Matthieu Gillabert, à quand remontent les premiers contacts entre la Suisse et l’Asie de l’Est?
On retrouve des échanges entre la Suisse et l’Asie de l’Est à partir du 17e siècle. Des jésuites suisses se trouvent alors en Chine. Par la suite, des marchands et mercenaires accompagnent les compagnies de commerce étrangères. Ce sont aussi des jésuites qui rapportent les premières informations sur le Japon. Mais la densité des échanges ne s’affirme qu’à partir de la moitié du 19e siècle par le biais de missions religieuses, des marchands et du développement des relations diplomatiques. C’est en 1868 que la première délégation nippone visite la Suisse. C’est donc aussi à ce moment-là que se développent des représentations réciproques.

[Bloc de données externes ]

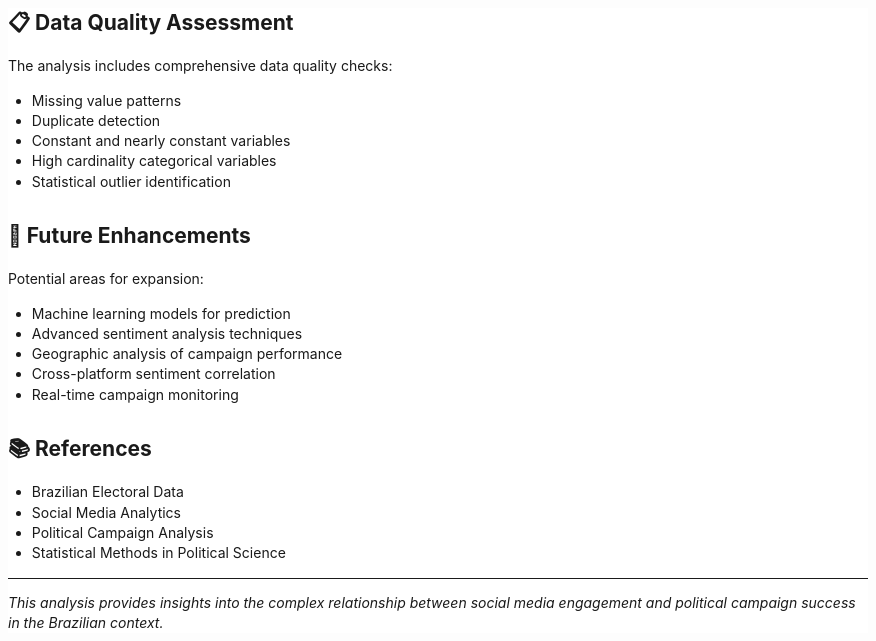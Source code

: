 ## 📋 Data Quality Assessment

The analysis includes comprehensive data quality checks:
- Missing value patterns
- Duplicate detection
- Constant and nearly constant variables
- High cardinality categorical variables
- Statistical outlier identification

## 🔮 Future Enhancements

Potential areas for expansion:
- Machine learning models for prediction
- Advanced sentiment analysis techniques
- Geographic analysis of campaign performance
- Cross-platform sentiment correlation
- Real-time campaign monitoring

## 📚 References

- Brazilian Electoral Data
- Social Media Analytics
- Political Campaign Analysis
- Statistical Methods in Political Science

---

*This analysis provides insights into the complex relationship between social media engagement and political campaign success in the Brazilian context.*

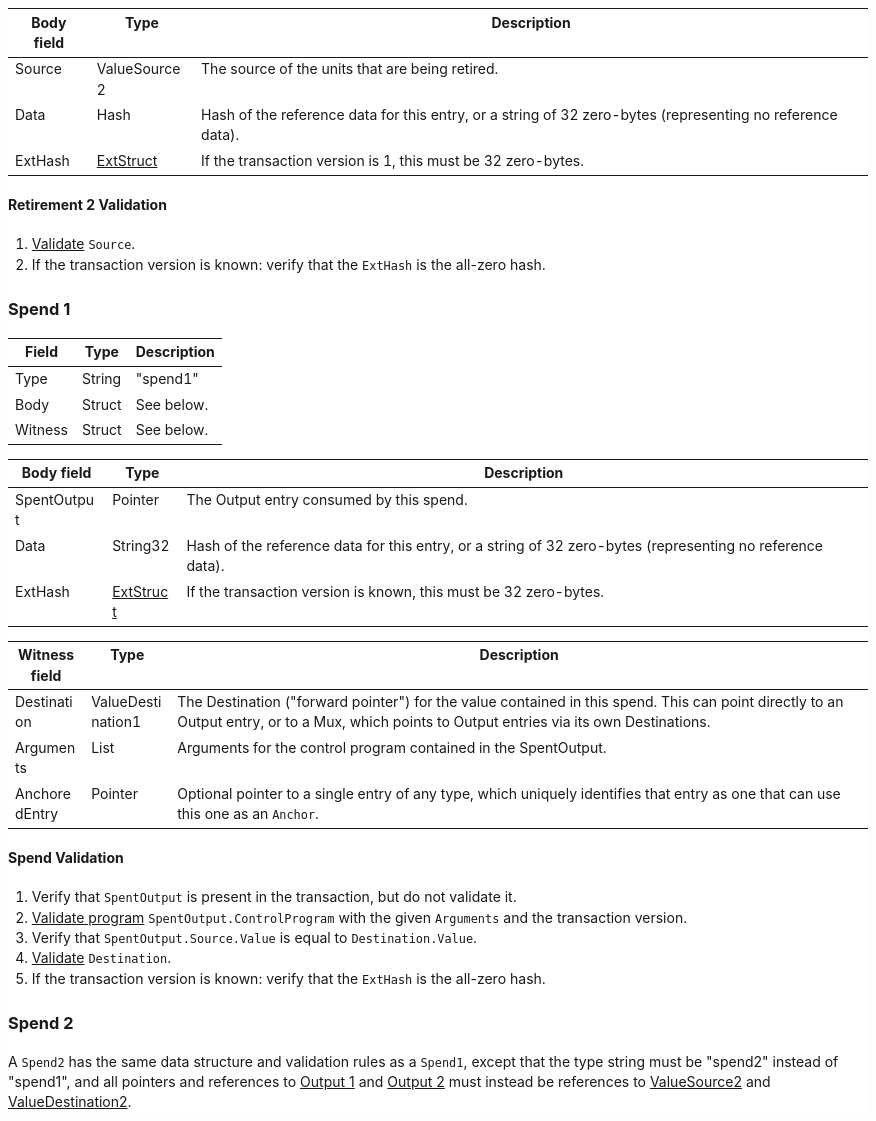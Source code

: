 Body field          | Type                 | Description
--------------------|----------------------|----------------
Source              | ValueSource2         | The source of the units that are being retired.
Data                | Hash                 | Hash of the reference data for this entry, or a string of 32 zero-bytes (representing no reference data).
ExtHash             | [ExtStruct](#extension-struct) | If the transaction version is 1, this must be 32 zero-bytes.


#### Retirement 2 Validation

1. [Validate](#value-source-2) `Source`.
2. If the transaction version is known: verify that the `ExtHash` is the all-zero hash.


### Spend 1

Field               | Type                 | Description
--------------------|----------------------|----------------
Type                | String               | "spend1"
Body                | Struct               | See below.
Witness             | Struct               | See below.

Body field          | Type                 | Description
--------------------|----------------------|----------------
SpentOutput         | Pointer<Output1>     | The Output entry consumed by this spend.
Data                | String32             | Hash of the reference data for this entry, or a string of 32 zero-bytes (representing no reference data).
ExtHash             | [ExtStruct](#extension-struct) | If the transaction version is known, this must be 32 zero-bytes.

Witness field       | Type                 | Description
--------------------|----------------------|----------------
Destination         | ValueDestination1    | The Destination ("forward pointer") for the value contained in this spend. This can point directly to an Output entry, or to a Mux, which points to Output entries via its own Destinations.
Arguments           | List<String>         | Arguments for the control program contained in the SpentOutput.
AnchoredEntry       | Pointer                      | Optional pointer to a single entry of any type, which uniquely identifies that entry as one that can use this one as an `Anchor`.

#### Spend Validation

1. Verify that `SpentOutput` is present in the transaction, but do not validate it.
2. [Validate program](#program-validation) `SpentOutput.ControlProgram` with the given `Arguments` and the transaction version.
3. Verify that `SpentOutput.Source.Value` is equal to `Destination.Value`.
4. [Validate](#value-destination-1-validation) `Destination`.
5. If the transaction version is known: verify that the `ExtHash` is the all-zero hash.

### Spend 2

A `Spend2` has the same data structure and validation rules as a `Spend1`, except that the type string must be "spend2" instead of "spend1", and all pointers and references to [Output 1](#output-1) and [Output 2](#output-2) must instead be references to [ValueSource2](#value-source-2) and [ValueDestination2](#value-destination-2).
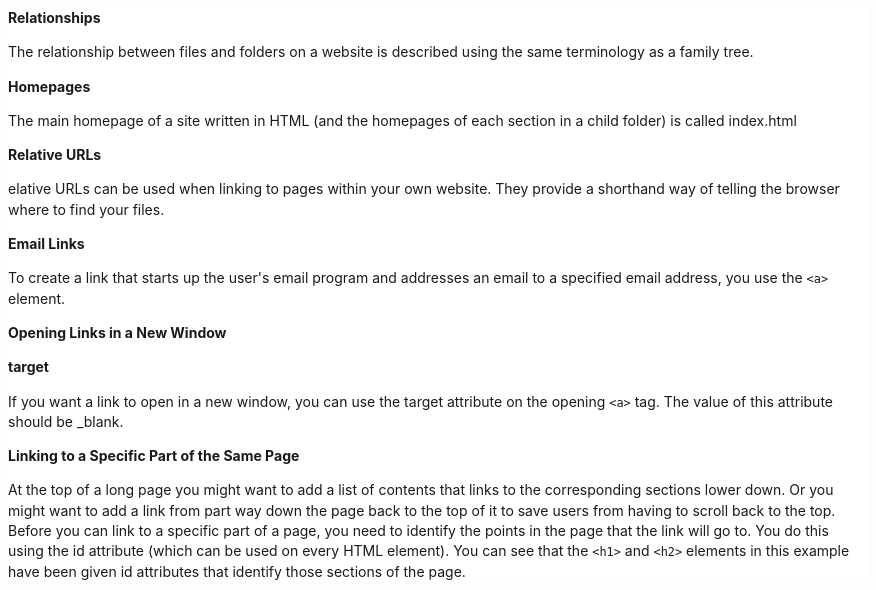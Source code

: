 

**Relationships**

The relationship between
files and folders on a website
is described using the same
terminology as a family tree.

**Homepages**

The main homepage of a site
written in HTML (and the
homepages of each section in a
child folder) is called index.html


**Relative URLs**

elative URLs can be used when linking to pages within your own
website. They provide a shorthand way of telling the browser where to
find your files.


**Email Links**

To create a link that starts up
the user's email program and
addresses an email to a specified
email address, you use the `<a>`
element.

**Opening Links in a New Window**


**target**

If you want a link to open in a
new window, you can use the
target attribute on the opening
`<a>` tag. The value of this
attribute should be _blank.



**Linking to a Specific
Part of the Same Page**

At the top of a long page
you might want to add a list
of contents that links to the
corresponding sections lower
down. Or you might want to add
a link from part way down the
page back to the top of it to save
users from having to scroll back
to the top.
Before you can link to a specific
part of a page, you need to
identify the points in the page
that the link will go to. You do
this using the id attribute (which
can be used on every HTML
element). You can see that the
`<h1>` and `<h2>` elements in this
example have been given id
attributes that identify those
sections of the page.
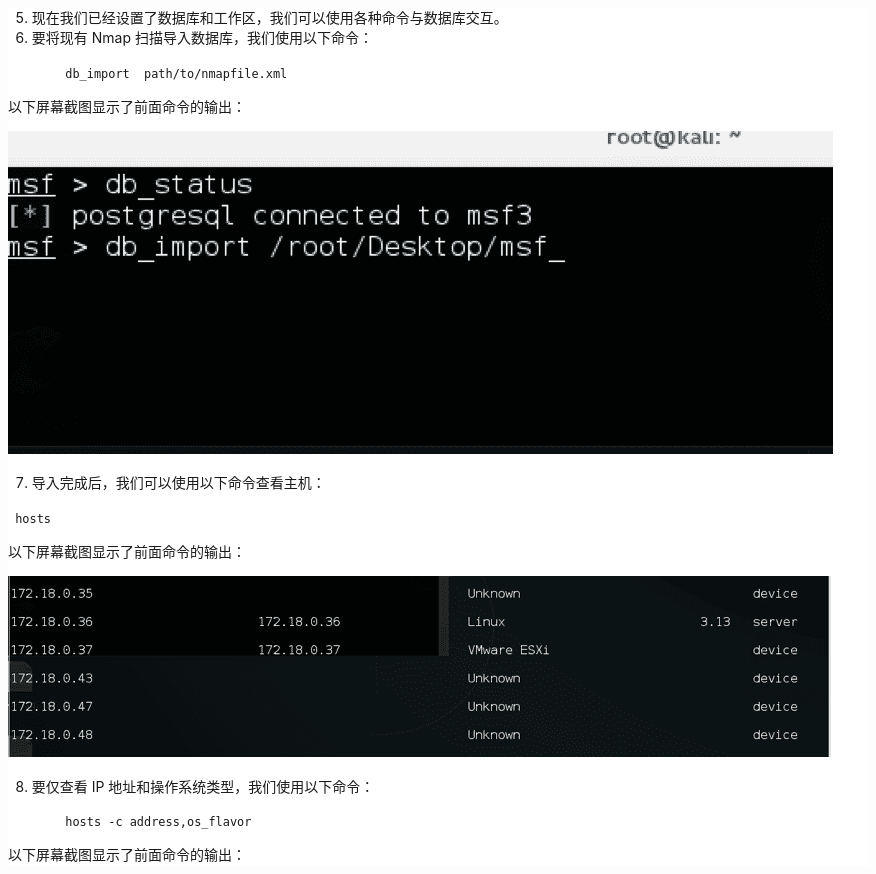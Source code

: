 5.  现在我们已经设置了数据库和工作区，我们可以使用各种命令与数据库交互。
6.  要将现有 Nmap 扫描导入数据库，我们使用以下命令：

```
        db_import  path/to/nmapfile.xml
```

以下屏幕截图显示了前面命令的输出：

![](img/4478c309-75d2-4616-8dc6-fc6c63fd4abf.png)

7.  导入完成后，我们可以使用以下命令查看主机：

```
 hosts
```

以下屏幕截图显示了前面命令的输出：

![](img/266e7cd8-0819-4edc-a9a0-323bc2b6477c.png)

8.  要仅查看 IP 地址和操作系统类型，我们使用以下命令：

```
        hosts -c address,os_flavor
```

以下屏幕截图显示了前面命令的输出：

En 1864, la Suisse, pays sans flotte militaire, parvient à signer des traités commerciaux avec le Japon, au nez et à la barbe de grandes puissances coloniales européennes. Comment a-t-elle fait?
Ce n’est pas tout à fait exact. D’abord, le premier envoyé suisse en 1861, Rodolphe Lindau, n’obtient aucun accord du gouvernement shogunal. Ensuite, la Suisse n’agit pas à l’insu des grandes puissances (depuis 1853, les Occidentaux forcent le Japon à l’ouverture), mais profite plutôt du développement des relations commerciales entre l’Europe et l’Extrême-Orient. Le ministre plénipotentiaire suisse, Aimé Humbert, participe aux négociations sur l’ouverture des ports japonais aux Occidentaux: il joue sur plusieurs tableaux, au profit des horlogers, du Conseil fédéral, et des Occidentaux. Si cette histoire est déjà connue, l’apport de notre numéro réside dans l’intérêt porté aux partenaires asiatiques. La trajectoire du marchand suisse Hermann Siber Siber décrite par Alexis Schwarzenbach montre qu’on ne peut comprendre son succès commercial dans le domaine de la soie qu’en prenant en compte son insertion dans les milieux d’affaires japonais.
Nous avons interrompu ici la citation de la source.